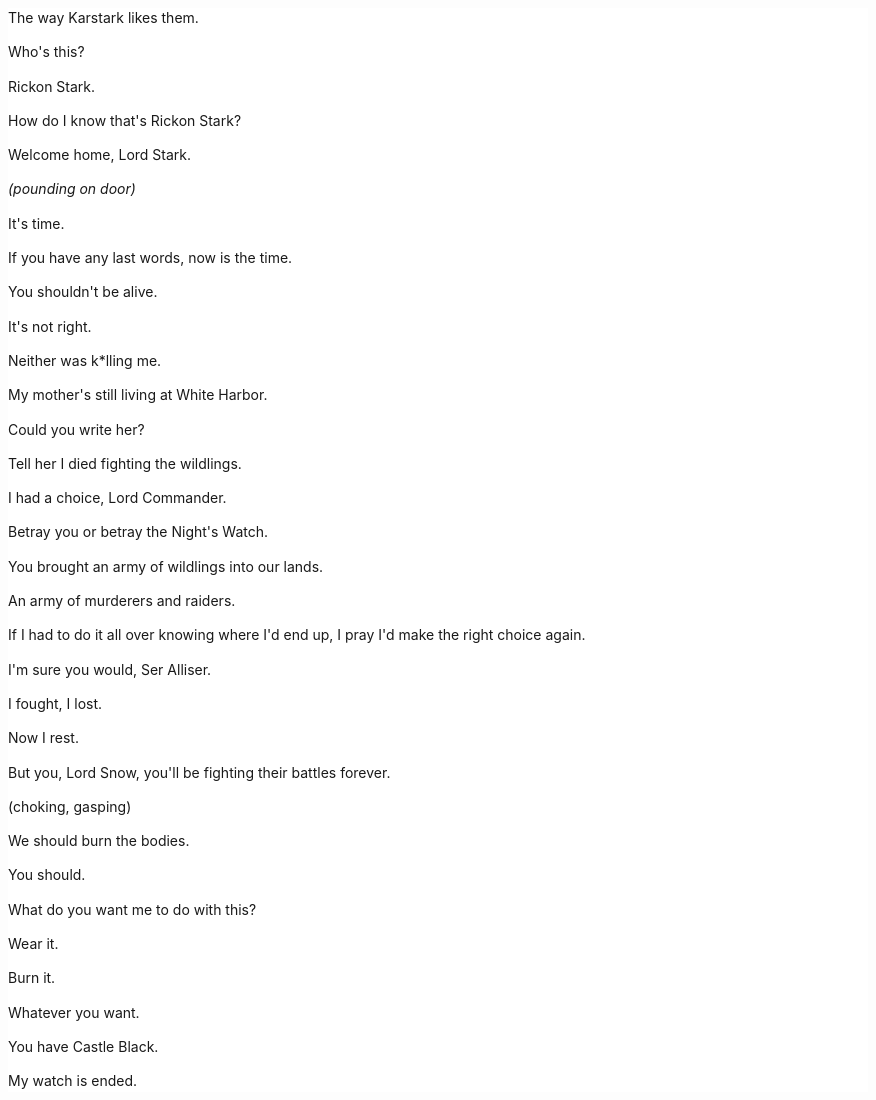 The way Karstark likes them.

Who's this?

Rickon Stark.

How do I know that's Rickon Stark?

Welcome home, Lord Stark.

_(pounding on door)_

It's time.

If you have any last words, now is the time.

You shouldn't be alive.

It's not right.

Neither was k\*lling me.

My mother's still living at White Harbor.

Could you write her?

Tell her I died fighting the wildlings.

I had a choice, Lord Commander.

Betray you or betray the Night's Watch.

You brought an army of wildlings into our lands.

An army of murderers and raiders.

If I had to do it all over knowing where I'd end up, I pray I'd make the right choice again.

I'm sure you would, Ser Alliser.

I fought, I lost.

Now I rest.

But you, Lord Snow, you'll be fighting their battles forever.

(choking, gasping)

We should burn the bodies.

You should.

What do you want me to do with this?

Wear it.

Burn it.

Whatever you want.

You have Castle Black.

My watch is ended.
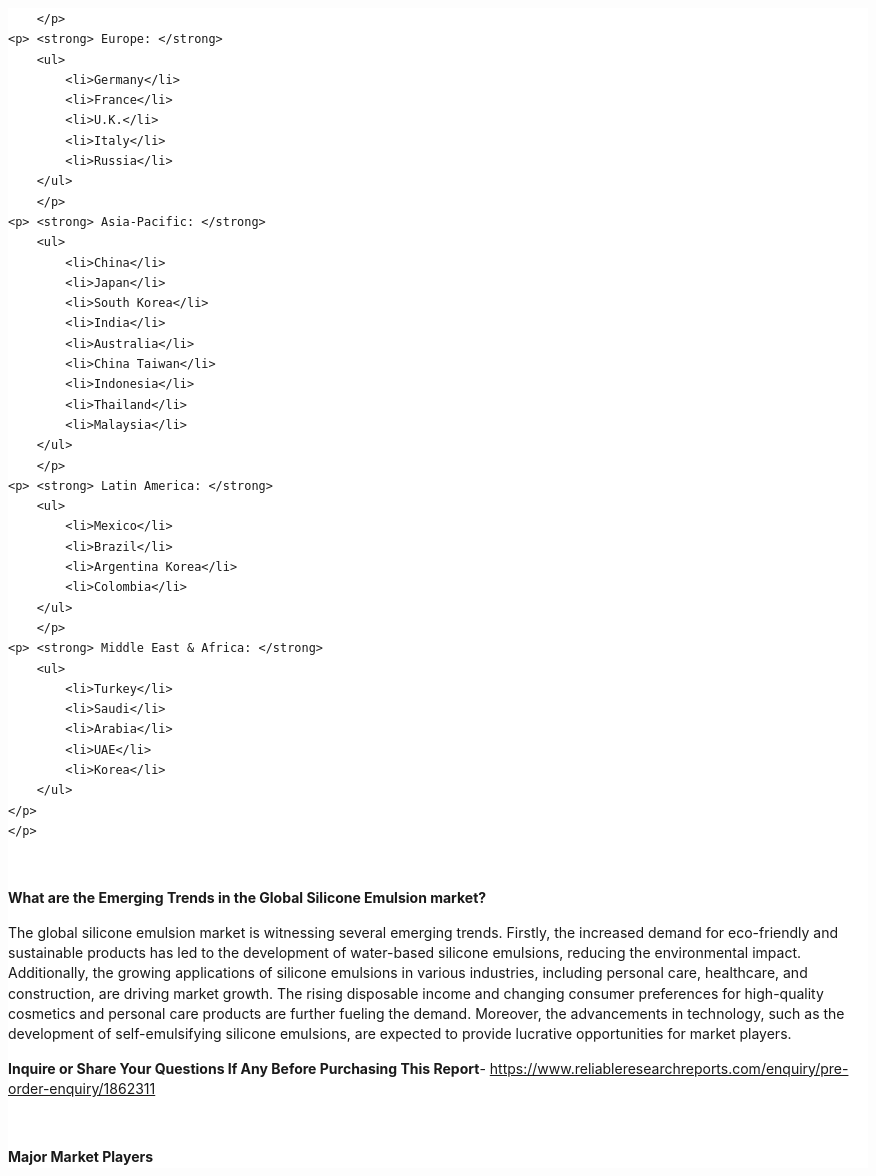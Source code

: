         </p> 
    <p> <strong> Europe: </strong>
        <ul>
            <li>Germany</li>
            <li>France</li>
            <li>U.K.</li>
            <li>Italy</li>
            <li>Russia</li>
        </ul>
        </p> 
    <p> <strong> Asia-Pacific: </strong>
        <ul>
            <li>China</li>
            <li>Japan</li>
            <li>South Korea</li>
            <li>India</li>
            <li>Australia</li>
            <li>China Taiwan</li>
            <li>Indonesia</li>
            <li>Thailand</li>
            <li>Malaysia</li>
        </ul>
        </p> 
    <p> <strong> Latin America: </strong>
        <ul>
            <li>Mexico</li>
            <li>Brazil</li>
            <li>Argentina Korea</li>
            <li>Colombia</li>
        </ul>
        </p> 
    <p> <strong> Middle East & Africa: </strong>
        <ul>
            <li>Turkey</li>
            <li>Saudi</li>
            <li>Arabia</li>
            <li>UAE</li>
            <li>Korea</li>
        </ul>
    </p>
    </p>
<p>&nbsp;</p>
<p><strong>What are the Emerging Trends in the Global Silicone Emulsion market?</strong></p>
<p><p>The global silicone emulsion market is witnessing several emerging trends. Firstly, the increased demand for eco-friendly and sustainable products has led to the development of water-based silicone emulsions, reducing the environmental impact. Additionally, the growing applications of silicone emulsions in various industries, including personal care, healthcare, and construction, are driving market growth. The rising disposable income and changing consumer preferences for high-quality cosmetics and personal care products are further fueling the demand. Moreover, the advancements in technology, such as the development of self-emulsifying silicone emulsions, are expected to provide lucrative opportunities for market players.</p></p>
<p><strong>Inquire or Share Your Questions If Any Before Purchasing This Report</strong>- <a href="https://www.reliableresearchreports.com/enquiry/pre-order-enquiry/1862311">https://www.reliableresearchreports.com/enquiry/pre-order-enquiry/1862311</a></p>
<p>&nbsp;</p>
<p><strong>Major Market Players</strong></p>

★ ★ ★ ★

EXERCISE DESCRIPTION – From the records given above, copy all lines containing "right".

TASK ANSWER –
It's not right.
If I had to do it all over knowing where I'd end up, I pray I'd make the right choice again.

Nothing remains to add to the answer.